**WHAT TO DO**
Where does the word "University" show up in the records? Copy every line that has it.

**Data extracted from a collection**
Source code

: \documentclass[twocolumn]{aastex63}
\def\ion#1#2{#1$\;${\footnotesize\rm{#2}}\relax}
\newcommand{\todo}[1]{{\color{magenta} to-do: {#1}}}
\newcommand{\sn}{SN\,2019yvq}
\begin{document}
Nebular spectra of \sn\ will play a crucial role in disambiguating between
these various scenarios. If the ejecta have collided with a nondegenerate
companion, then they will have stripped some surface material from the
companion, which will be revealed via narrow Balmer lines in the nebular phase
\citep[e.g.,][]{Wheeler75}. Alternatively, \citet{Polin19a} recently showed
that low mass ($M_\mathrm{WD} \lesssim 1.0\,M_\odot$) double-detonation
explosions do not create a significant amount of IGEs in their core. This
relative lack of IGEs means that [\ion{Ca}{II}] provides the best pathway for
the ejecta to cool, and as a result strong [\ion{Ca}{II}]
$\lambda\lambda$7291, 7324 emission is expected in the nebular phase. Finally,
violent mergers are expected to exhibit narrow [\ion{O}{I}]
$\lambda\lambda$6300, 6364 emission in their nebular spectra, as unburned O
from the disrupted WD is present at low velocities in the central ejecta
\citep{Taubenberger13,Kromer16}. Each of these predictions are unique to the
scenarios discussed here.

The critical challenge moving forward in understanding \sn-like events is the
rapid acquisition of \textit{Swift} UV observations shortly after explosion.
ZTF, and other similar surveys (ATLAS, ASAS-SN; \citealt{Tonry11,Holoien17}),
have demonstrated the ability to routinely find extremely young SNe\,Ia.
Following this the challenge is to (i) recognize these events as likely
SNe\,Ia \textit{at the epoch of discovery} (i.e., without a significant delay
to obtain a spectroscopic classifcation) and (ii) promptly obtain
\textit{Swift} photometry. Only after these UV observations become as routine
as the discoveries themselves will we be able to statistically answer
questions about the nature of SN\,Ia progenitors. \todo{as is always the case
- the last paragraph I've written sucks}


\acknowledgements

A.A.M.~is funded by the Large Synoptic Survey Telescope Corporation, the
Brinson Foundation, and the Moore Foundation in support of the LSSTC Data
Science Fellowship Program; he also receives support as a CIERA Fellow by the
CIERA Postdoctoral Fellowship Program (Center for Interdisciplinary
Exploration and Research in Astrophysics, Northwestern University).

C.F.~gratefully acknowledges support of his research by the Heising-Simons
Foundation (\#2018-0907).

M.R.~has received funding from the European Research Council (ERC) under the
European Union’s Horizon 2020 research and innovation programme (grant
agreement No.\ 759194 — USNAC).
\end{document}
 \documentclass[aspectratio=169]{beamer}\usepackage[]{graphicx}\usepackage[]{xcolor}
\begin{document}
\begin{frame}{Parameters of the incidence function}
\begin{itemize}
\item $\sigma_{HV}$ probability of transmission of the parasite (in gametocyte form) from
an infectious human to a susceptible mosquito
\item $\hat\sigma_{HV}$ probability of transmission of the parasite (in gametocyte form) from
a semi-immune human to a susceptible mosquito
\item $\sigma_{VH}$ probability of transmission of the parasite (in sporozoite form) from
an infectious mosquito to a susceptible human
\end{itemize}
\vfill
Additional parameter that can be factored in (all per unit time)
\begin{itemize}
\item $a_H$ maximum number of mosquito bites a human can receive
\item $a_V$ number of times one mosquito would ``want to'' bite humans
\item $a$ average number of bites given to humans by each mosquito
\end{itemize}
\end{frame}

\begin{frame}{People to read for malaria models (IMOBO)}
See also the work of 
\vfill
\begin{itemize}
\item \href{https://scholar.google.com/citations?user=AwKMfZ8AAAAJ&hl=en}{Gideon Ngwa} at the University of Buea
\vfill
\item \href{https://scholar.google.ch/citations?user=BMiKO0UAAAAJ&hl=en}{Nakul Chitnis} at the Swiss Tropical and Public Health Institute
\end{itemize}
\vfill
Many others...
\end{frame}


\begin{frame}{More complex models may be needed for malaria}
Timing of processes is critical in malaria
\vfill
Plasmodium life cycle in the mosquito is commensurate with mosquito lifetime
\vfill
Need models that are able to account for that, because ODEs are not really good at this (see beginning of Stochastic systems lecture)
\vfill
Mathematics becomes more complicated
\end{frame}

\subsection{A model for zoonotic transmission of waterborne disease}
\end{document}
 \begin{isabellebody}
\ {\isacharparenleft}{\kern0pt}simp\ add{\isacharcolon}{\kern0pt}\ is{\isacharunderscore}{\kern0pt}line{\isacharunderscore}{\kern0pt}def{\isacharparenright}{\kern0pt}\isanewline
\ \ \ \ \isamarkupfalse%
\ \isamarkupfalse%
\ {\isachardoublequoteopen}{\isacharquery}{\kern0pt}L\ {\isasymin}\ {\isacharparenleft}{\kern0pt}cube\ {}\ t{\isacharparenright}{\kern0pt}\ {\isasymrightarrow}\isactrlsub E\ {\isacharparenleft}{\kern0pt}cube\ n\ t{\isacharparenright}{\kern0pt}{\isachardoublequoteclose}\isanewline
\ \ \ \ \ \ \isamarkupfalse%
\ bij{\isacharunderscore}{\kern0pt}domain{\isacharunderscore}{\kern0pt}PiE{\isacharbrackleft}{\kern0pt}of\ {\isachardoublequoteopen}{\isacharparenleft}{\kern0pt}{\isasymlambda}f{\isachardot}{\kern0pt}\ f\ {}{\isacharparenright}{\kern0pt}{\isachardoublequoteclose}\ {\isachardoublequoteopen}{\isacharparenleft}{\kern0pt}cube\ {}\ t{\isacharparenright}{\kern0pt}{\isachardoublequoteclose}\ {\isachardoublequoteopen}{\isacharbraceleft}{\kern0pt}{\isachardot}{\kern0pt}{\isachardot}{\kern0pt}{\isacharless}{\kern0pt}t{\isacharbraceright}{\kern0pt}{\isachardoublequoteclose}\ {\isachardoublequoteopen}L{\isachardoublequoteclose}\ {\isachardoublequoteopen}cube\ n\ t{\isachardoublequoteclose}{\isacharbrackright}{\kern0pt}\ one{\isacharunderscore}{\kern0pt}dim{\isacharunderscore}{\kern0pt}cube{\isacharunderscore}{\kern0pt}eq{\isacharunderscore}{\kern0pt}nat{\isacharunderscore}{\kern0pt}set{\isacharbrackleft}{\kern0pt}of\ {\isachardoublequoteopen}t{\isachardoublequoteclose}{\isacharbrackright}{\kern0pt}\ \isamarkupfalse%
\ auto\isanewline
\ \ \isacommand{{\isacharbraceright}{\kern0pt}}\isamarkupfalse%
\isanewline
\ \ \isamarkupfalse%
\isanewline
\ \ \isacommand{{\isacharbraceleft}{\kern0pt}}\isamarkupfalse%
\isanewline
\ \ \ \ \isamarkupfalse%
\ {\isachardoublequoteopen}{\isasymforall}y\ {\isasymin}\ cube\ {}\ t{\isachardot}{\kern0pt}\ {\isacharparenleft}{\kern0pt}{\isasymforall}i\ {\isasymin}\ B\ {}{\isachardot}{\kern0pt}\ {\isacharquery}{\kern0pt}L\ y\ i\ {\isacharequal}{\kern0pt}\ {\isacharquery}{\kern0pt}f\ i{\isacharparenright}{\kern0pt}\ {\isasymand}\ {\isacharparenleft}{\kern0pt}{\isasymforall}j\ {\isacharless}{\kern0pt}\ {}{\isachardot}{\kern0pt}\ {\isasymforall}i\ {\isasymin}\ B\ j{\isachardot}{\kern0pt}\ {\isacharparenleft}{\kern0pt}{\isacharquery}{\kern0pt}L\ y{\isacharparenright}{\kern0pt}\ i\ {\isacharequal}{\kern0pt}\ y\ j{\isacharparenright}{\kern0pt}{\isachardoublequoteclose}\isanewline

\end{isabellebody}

**WRITTEN SOLUTION**
Exploration and Research in Astrophysics, Northwestern University).
\item \href{https://scholar.google.com/citations?user=AwKMfZ8AAAAJ&hl=en}{Gideon Ngwa} at the University of Buea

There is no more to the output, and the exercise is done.